Der Bund für Umwelt und Naturschutz (BUND) hat kritisiert, dass das Lkw-Fahrverbot an Sonn- und Feiertagen in Baden-Württemberg ab dem kommenden Wochenende ausgesetzt werden soll. Das extreme Niedrigwasser in Rhein und Neckar sei eine direkte Folge der Erderwärmung und damit Ausdruck der menschengemachten Klimakrise, heißt es in einer Mitteilung. "Hier wird versucht, den Teufel mit dem Beelzebub auszutreiben." Es sei das völlig falsche Signal, auch sonntags klimaschädliche Lkw-Fahrten zu erlauben. Mehrere Länder wollen Lastwagentransporte am Sonntag erlauben, weil die Schiffe nur noch teilweise beladen werden können. Zwar ist der Wasserpegel im Neckar nicht erheblich gesunken, weil der Fluss gestaut wird. Doch weil es länger dauert, bis die Schleusen volllaufen, dauern auch die Fahrten länger. Außerdem kommen viele Schiffe vom Rhein in den Neckar.

Fahrgastschiffe können Hafen Langenargen nicht mehr anfahren

Fahrgastschiffe der Bodensee-Schiffsbetriebe können seit gestern die Landestelle Langenargen (Bodenseekreis) nicht mehr anfahren.

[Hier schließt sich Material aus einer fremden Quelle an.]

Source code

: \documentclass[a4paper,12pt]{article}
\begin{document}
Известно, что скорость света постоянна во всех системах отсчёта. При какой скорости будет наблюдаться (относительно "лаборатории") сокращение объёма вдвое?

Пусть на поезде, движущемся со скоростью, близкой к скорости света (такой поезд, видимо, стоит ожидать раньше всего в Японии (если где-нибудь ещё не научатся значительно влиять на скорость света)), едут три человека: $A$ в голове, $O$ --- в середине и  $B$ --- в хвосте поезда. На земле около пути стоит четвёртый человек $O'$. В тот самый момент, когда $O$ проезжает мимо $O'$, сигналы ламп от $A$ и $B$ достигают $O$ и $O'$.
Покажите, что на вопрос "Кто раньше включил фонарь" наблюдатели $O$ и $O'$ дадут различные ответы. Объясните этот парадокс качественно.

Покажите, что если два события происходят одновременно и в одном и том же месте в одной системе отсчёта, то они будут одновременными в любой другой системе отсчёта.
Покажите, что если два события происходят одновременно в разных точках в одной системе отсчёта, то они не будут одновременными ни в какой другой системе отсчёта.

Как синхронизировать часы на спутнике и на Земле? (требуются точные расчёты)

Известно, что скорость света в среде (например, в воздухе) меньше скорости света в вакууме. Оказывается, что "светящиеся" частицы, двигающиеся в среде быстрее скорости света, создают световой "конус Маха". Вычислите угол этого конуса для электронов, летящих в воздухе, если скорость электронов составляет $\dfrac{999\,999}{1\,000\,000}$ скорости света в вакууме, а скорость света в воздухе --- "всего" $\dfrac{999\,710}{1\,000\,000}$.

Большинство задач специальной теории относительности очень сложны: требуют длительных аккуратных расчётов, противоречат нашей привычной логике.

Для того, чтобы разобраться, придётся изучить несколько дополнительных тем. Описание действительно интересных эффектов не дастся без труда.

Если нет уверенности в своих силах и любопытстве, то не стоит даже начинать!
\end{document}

Hintergrund sei der niedrige Wasserstand des Bodensees, so ein Sprecher der Bodensee-Schiffsbetriebe. Traditionell sei der Hafen in Langenargen der erste, der bei niedrigem Pegelstand nicht mehr bedient werden könne.

Klimaaktivisten faken Mannheimer Stadtmarketing-Seite im Netz

Auf den ersten Blick sieht sie aus wie die offizielle Marketing-Seite, mit der die Stadt Mannheim im Internet um Touristen wirbt. Doch visit-mannheim.net ist eine Satire-Aktion, mit der Mannheimer Aktivisten auf die Auswirkungen der Klimakrise aufmerksam machen wollen. Schon jetzt zählt Mannheim zu den heißesten Städten in Deutschland. Achtung Satire: Darüber freut sich die selbst ernannte "Stabsstelle für Tourism und Hotness" und verfolgt ein noch viel ehrgeizigeres Ziel: 2030 solle die Stadt die heißeste der Welt werden. Dabei sei man schon auf dem besten Weg, heißt es auf der Fake-Marketing-Seite.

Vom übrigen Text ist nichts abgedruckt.